Despite a widespread optimism that progress is being made, the industry’s gender gap is still daunting, as are related concerns about equal pay, respect, and mentorship opportunities for working women. We asked McGowan Five Questions about the state of the industry, and steps women can take to improve their positions.
Q: How long have you been in this industry, and how much do you feel conditions have improved for women working in motion graphics over that time period?
A: I’ve been working in motion graphics for 15 years. I think progress has been slow. Our industry is still overwhelmingly male-dominated. Women seem to be drawn to the field of graphic design — not motion graphics, 3D or directing. Gen Zers are definitely more comfortable with technology, apps and motion. I am hoping this group of young women will start to enter the field with less trepidation.
Q: As a woman, are you often expected to work in a certain style? Do you feel that you’re not considered for certain jobs solely because you’re a woman?
A: I’m a director as well as a creative director and designer. I’ve directed my share of “feminine-oriented projects.” There is definitely implicit bias in the industry. As with all societal biases, it is learned. Women are still perceived as great organizers, thus the high percentage of female producers. Because motion design, especially 3D, is a more technical field, it is associated with a male skill set. We need to change this.
Q: What steps can women take if they feel they are being underpaid compared to their male counterparts?

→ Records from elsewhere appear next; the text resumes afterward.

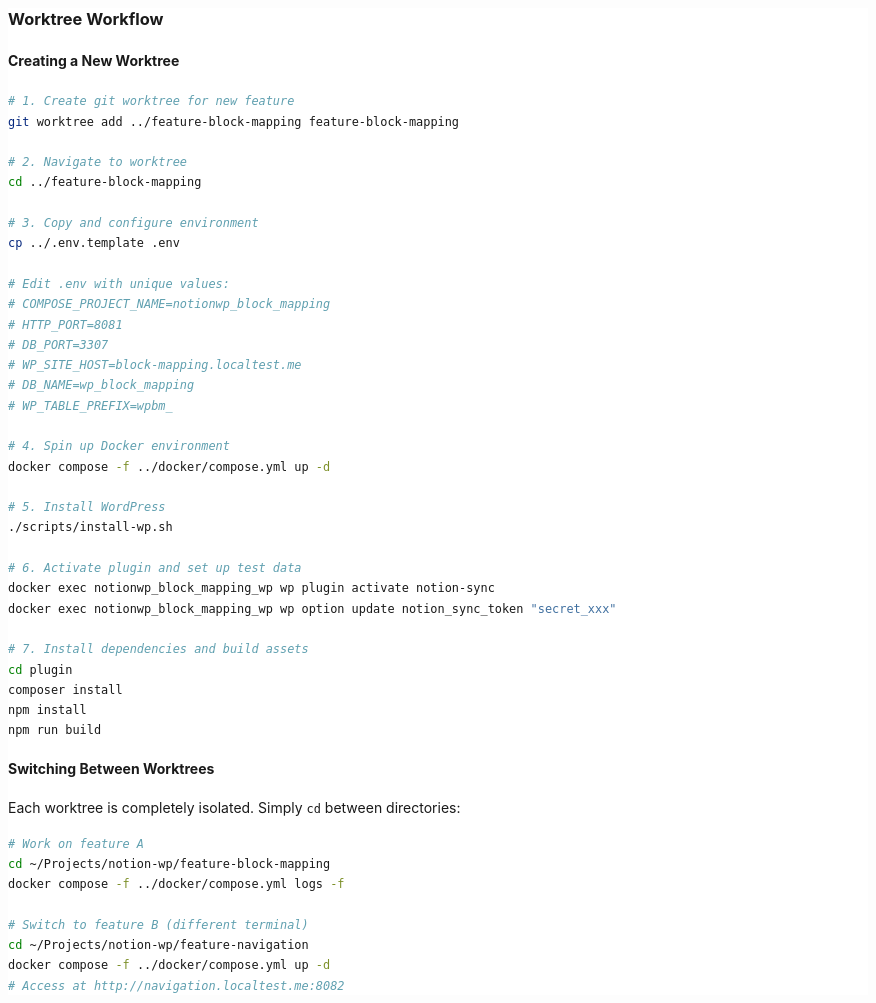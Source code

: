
 ```gitignore
```

### Worktree Workflow

#### Creating a New Worktree

```bash
# 1. Create git worktree for new feature
git worktree add ../feature-block-mapping feature-block-mapping

# 2. Navigate to worktree
cd ../feature-block-mapping

# 3. Copy and configure environment
cp ../.env.template .env

# Edit .env with unique values:
# COMPOSE_PROJECT_NAME=notionwp_block_mapping
# HTTP_PORT=8081
# DB_PORT=3307
# WP_SITE_HOST=block-mapping.localtest.me
# DB_NAME=wp_block_mapping
# WP_TABLE_PREFIX=wpbm_

# 4. Spin up Docker environment
docker compose -f ../docker/compose.yml up -d

# 5. Install WordPress
./scripts/install-wp.sh

# 6. Activate plugin and set up test data
docker exec notionwp_block_mapping_wp wp plugin activate notion-sync
docker exec notionwp_block_mapping_wp wp option update notion_sync_token "secret_xxx"

# 7. Install dependencies and build assets
cd plugin
composer install
npm install
npm run build
```

#### Switching Between Worktrees

Each worktree is completely isolated. Simply `cd` between directories:

```bash
# Work on feature A
cd ~/Projects/notion-wp/feature-block-mapping
docker compose -f ../docker/compose.yml logs -f

# Switch to feature B (different terminal)
cd ~/Projects/notion-wp/feature-navigation
docker compose -f ../docker/compose.yml up -d
# Access at http://navigation.localtest.me:8082
```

A: Demand equal pay. Initiate this discussion. Make yourself indispensable and continue to create excellent work. Motion design is still a young industry, and changing perception will take time. We need to educate the heads of studios and remind them that this is an issue.
Q: Can you name something well-meaning colleagues do that, inadvertently, makes things worse for women in the industry?

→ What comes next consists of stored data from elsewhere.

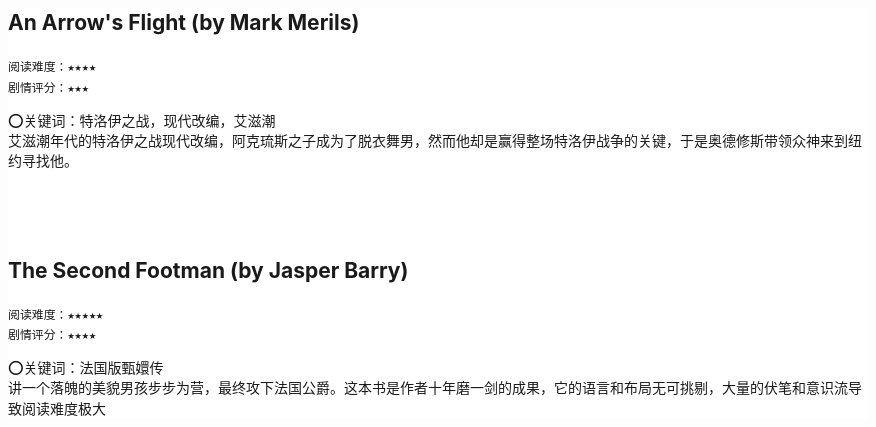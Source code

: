 
## An Arrow's Flight (by Mark Merils)
	阅读难度：★★★★
	剧情评分：★★★
	
⭕️关键词：特洛伊之战，现代改编，艾滋潮 <br>
艾滋潮年代的特洛伊之战现代改编，阿克琉斯之子成为了脱衣舞男，然而他却是赢得整场特洛伊战争的关键，于是奥德修斯带领众神来到纽约寻找他。

<br>
<br>



## The Second Footman (by Jasper Barry)
	阅读难度：★★★★★
	剧情评分：★★★★
	
⭕️关键词：法国版甄嬛传<br>
讲一个落魄的美貌男孩步步为营，最终攻下法国公爵。这本书是作者十年磨一剑的成果，它的语言和布局无可挑剔，大量的伏笔和意识流导致阅读难度极大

A: Diversity is key, but don’t make it a token gesture. This issue is systemic and calls for a more serious commitment to gender equality and multiculturalism. Work outside of the norms, give those female artists the opportunity to work on the next NFL package, see what new perspectives they bring to the subject. I remember a wonderful creative director at ESPN hired me to direct a boxing package because he wanted a more artistic perspective on the sport.
Q: Tell us something that men and women in positions of power can do, today, to help close the gender gap in motion graphics in their own workplace, or in the industry as a whole.

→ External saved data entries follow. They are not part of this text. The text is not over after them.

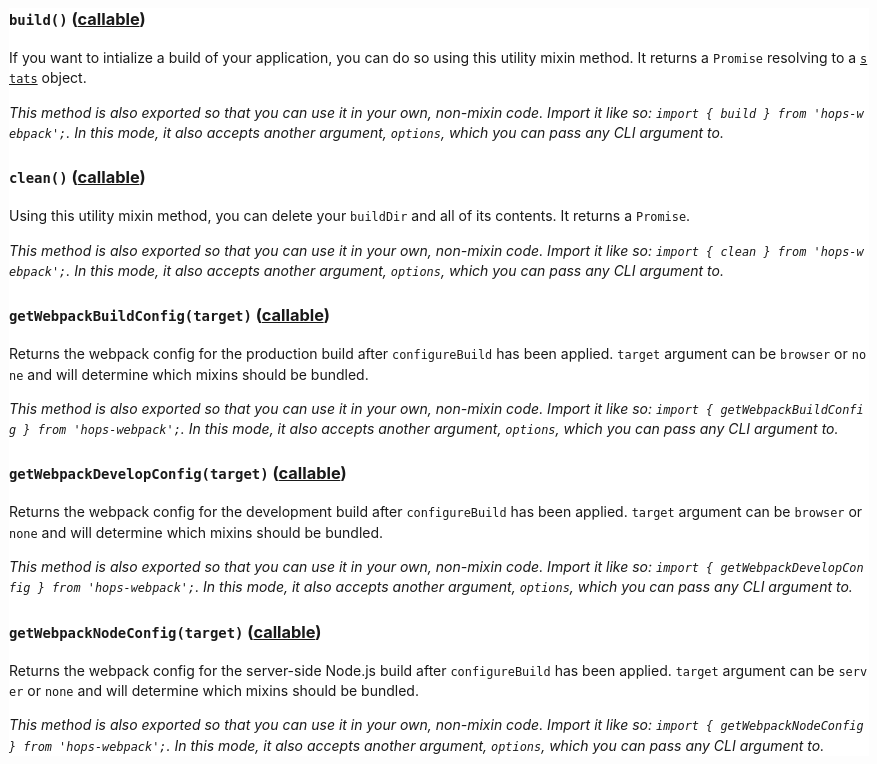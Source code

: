 ### `build()` ([callable](https://github.com/untool/mixinable/blob/master/README.md#defineoverride))

If you want to intialize a build of your application, you can do so using this utility mixin method. It returns a `Promise` resolving to a [`stats`](https://webpack.js.org/api/node/#stats-object) object.

_This method is also exported so that you can use it in your own, non-mixin code. Import it like so: `import { build } from 'hops-webpack';`. In this mode, it also accepts another argument, `options`, which you can pass any CLI argument to._

### `clean()` ([callable](https://github.com/untool/mixinable/blob/master/README.md#defineoverride))

Using this utility mixin method, you can delete your `buildDir` and all of its contents. It returns a `Promise`.

_This method is also exported so that you can use it in your own, non-mixin code. Import it like so: `import { clean } from 'hops-webpack';`. In this mode, it also accepts another argument, `options`, which you can pass any CLI argument to._

### `getWebpackBuildConfig(target)` ([callable](https://github.com/untool/mixinable/blob/master/README.md#defineoverride))

Returns the webpack config for the production build after `configureBuild` has been applied. `target` argument can be `browser` or `none` and will determine which mixins should be bundled.

_This method is also exported so that you can use it in your own, non-mixin code. Import it like so: `import { getWebpackBuildConfig } from 'hops-webpack';`. In this mode, it also accepts another argument, `options`, which you can pass any CLI argument to._

### `getWebpackDevelopConfig(target)` ([callable](https://github.com/untool/mixinable/blob/master/README.md#defineoverride))

Returns the webpack config for the development build after `configureBuild` has been applied. `target` argument can be `browser` or `none` and will determine which mixins should be bundled.

_This method is also exported so that you can use it in your own, non-mixin code. Import it like so: `import { getWebpackDevelopConfig } from 'hops-webpack';`. In this mode, it also accepts another argument, `options`, which you can pass any CLI argument to._

### `getWebpackNodeConfig(target)` ([callable](https://github.com/untool/mixinable/blob/master/README.md#defineoverride))

Returns the webpack config for the server-side Node.js build after `configureBuild` has been applied. `target` argument can be `server` or `none` and will determine which mixins should be bundled.

_This method is also exported so that you can use it in your own, non-mixin code. Import it like so: `import { getWebpackNodeConfig } from 'hops-webpack';`. In this mode, it also accepts another argument, `options`, which you can pass any CLI argument to._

A: We need more women in leadership roles to serve as mentors and to be visible. This is tricky because when female artists reach seniority, this usually coincides with the decision to become mothers. Having a child takes you out of the career cycle. We need to figure out ways for mothers to become successful artists, such as implementing flex time, etc. Competition is fierce — so this calls for some real innovation and patience.